ユーザーは、ユーザー名と一時パスワードを使ってパートナー ダッシュボードにサインインする必要があります。 ユーザーがパートナー ダッシュボードに初めてサインインすると、パスワードの変更を求めるメッセージが表示されます。

ユーザーのアクセス許可を割り当てる

パートナー ダッシュボードへのアクセスはロールベースであるため、アクセス許可を割り当てることで、ユーザーのビューをカスタマイズして特定のタスクに必要な機能のみを表示できます。 ロールを割り当てる最適な方法については、「ユーザー アカウントの作成とアクセス許可の設定」を参照してください。

間接プロバイダーと連携する

間接プロバイダーと連携すると、間接リセラーの顧客は、多様な選択肢の中からマイクロソフトのクラウドベースのサービスとソリューションを選べるようになります。 間接プロバイダーは、顧客への請求処理とカスタマー サポートを安定的に提供できるシステムとインフラストラクチャーを備えているため、間接リセラーはテクノロジ ソリューションと顧客対応に集中できます。

まだプロバイダー (ディストリビューター) と連携していない場合は、認定間接プロバイダーを検索して、連携先を見つけることができます。 連携候補のプロバイダーが見つかったら、直接そのプロバイダーに連絡して、提供されているリセラー プログラム、サポートのレベル、契約条件などについて協議してください。 貴社とプロバイダーの両方が連携に合意した場合、貴社のアカウントをパートナー ダッシュボードで連携する必要があります。

間接プロバイダーがパートナー ダッシュボードで貴社と連携を希望する場合、次のワークフローが開始されます。

  1. 間接プロバイダーから、貴社の間接プロバイダーとして承認を求める招待がメールで届きます。 メールには、パートナー ダッシュボードへのリンクが含まれており、このリンクによって、貴社のアカウントがプロバイダーのアカウントと関連付けられます。

  2. 招待を承諾するには、プロバイダーのメールのリンクをクリックし、説明に従います。 場合によっては、パートナー ダッシュボードにもう一度ログインする必要があります。

  3. プロバイダーとのパートナーシップを確認するには、チェックボックスをオンにし、[間接プロバイダーを承認する] を選びます。 プロバイダーが貴社の [間接プロバイダー] ページに表示され、貴社がプロバイダーの [間接リセラー] ページに表示されます。
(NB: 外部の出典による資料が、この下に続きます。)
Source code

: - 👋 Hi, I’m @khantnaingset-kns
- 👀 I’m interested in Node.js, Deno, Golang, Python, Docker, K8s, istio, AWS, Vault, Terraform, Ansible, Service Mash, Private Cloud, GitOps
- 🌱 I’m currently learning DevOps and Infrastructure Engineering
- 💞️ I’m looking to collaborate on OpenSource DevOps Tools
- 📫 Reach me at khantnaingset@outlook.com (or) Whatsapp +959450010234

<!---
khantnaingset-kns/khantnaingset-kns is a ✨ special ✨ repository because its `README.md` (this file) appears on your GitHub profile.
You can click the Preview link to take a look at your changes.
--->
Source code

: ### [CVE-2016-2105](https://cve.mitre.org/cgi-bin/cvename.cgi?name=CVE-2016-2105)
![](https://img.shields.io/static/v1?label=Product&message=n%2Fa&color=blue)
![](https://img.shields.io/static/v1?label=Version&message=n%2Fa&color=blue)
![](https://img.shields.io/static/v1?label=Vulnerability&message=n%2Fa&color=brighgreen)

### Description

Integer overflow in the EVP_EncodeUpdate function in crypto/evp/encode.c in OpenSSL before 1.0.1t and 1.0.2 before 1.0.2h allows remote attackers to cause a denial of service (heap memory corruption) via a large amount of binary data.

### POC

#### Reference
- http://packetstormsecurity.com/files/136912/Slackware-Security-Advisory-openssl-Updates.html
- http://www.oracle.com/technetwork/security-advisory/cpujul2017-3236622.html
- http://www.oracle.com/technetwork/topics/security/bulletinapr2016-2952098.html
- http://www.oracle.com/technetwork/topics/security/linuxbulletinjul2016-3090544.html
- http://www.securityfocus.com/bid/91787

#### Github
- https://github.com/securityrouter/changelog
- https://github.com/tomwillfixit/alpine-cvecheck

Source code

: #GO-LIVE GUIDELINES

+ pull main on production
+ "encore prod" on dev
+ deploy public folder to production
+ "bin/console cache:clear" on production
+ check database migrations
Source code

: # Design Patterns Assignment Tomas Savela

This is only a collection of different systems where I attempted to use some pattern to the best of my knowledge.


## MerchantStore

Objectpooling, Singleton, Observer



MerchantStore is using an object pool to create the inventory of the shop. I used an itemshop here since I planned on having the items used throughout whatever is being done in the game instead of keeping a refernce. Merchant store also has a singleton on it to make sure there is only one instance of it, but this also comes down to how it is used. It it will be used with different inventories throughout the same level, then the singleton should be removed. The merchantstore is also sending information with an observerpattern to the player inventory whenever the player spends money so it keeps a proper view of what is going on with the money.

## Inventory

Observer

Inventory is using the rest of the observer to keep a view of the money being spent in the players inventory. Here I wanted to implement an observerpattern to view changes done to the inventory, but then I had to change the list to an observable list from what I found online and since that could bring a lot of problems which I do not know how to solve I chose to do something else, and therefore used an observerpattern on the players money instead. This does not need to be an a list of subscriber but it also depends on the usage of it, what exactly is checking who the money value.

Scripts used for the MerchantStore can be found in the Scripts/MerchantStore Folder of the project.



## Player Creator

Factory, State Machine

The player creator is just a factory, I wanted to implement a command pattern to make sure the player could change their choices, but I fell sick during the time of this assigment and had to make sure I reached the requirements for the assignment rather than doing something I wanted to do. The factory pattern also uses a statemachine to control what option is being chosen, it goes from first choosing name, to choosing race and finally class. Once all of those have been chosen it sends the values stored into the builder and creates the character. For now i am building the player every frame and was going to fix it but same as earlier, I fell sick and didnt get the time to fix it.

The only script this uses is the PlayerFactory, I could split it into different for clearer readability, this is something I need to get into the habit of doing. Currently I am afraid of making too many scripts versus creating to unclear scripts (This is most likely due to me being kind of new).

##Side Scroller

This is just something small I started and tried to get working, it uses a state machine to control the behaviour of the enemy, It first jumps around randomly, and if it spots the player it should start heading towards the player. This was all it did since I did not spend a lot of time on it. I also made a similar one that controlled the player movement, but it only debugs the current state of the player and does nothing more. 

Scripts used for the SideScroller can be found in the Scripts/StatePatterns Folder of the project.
    間接プロバイダーとパートナーシップを確立した場合、間接プロバイダーに対し、貴社の顧客に代わって注文とサブスクリプションを送信する権限を認め、貴社の職場アカウントへの管理者アクセス権を付与したものと見なされます。 プロバイダーとのパートナーシップが確立された後、Office 365 ポータルで、貴社の職場アカウントに対するプロバイダーの管理者アクセス権を削除できます。

  4. パートナーシップを結んだプロバイダーの一覧を表示するには、[ダッシュボード] メニューで [間接プロバイダー] を選びます。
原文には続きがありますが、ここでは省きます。